Requirement -
Beneath this line are the data; copy exactly the part of them that opens with the line containing "letter strings, and" and closes with the line containing "construct HEK queries.", and only that part.

== Exercise data ==

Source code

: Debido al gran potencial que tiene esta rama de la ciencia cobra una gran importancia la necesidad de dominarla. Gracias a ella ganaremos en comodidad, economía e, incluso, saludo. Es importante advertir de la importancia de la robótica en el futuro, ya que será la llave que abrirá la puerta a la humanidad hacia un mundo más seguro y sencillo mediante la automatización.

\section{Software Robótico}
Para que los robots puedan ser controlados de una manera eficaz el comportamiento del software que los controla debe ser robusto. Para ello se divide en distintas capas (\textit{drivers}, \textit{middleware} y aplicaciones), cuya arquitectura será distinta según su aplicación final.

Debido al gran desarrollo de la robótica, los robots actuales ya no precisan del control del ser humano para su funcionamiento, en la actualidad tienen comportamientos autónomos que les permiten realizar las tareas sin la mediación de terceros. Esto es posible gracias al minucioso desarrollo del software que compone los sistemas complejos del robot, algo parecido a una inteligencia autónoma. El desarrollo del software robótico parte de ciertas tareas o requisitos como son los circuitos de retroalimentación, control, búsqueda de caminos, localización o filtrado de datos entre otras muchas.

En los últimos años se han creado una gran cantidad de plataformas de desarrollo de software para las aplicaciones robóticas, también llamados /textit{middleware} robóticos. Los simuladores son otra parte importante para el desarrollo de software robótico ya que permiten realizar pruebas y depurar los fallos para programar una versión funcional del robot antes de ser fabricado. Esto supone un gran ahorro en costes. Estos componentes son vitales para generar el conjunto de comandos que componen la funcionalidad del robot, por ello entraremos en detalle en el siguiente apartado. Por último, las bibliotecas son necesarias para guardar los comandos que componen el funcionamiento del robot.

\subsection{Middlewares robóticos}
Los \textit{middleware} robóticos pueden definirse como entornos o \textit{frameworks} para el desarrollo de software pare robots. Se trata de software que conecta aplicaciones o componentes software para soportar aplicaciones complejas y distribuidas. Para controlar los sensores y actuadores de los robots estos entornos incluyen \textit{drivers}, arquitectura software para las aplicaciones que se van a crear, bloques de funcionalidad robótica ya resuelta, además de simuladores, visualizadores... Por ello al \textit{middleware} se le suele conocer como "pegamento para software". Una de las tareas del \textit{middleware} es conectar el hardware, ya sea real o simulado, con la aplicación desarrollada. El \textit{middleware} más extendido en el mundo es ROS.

===
== Exercise data ==

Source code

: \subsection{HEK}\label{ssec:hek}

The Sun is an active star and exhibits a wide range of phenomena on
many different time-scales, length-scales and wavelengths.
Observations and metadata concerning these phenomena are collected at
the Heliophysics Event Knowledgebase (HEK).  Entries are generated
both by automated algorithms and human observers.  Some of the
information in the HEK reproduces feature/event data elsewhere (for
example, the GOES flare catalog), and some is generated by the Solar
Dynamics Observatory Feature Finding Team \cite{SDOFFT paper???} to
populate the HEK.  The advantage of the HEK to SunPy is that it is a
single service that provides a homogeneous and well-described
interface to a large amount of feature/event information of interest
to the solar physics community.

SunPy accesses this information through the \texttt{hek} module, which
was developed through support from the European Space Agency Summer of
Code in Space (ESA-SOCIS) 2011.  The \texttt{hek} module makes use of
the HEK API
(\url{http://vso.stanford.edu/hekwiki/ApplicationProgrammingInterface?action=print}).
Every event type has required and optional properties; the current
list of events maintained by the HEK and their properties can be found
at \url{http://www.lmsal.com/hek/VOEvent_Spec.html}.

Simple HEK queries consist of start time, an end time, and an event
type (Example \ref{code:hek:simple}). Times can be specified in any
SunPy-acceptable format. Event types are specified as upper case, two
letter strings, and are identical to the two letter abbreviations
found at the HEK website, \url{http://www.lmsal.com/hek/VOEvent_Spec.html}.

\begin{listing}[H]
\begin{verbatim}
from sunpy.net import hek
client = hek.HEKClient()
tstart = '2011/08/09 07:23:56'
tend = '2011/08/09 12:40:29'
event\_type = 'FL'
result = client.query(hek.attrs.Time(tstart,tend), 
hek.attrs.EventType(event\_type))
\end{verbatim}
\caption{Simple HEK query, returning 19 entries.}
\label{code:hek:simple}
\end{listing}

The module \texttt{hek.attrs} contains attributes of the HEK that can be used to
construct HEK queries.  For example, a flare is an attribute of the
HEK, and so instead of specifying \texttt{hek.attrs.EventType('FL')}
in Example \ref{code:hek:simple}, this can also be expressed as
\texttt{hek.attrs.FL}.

===

Answer box -
letter strings, and are identical to the two letter abbreviations
found at the HEK website, \url{http://www.lmsal.com/hek/VOEvent_Spec.html}.

\begin{listing}[H]
\begin{verbatim}
from sunpy.net import hek
client = hek.HEKClient()
tstart = '2011/08/09 07:23:56'
tend = '2011/08/09 12:40:29'
event\_type = 'FL'
result = client.query(hek.attrs.Time(tstart,tend), 
hek.attrs.EventType(event\_type))
\end{verbatim}
\caption{Simple HEK query, returning 19 entries.}
\label{code:hek:simple}
\end{listing}

The module \texttt{hek.attrs} contains attributes of the HEK that can be used to
construct HEK queries.  For example, a flare is an attribute of the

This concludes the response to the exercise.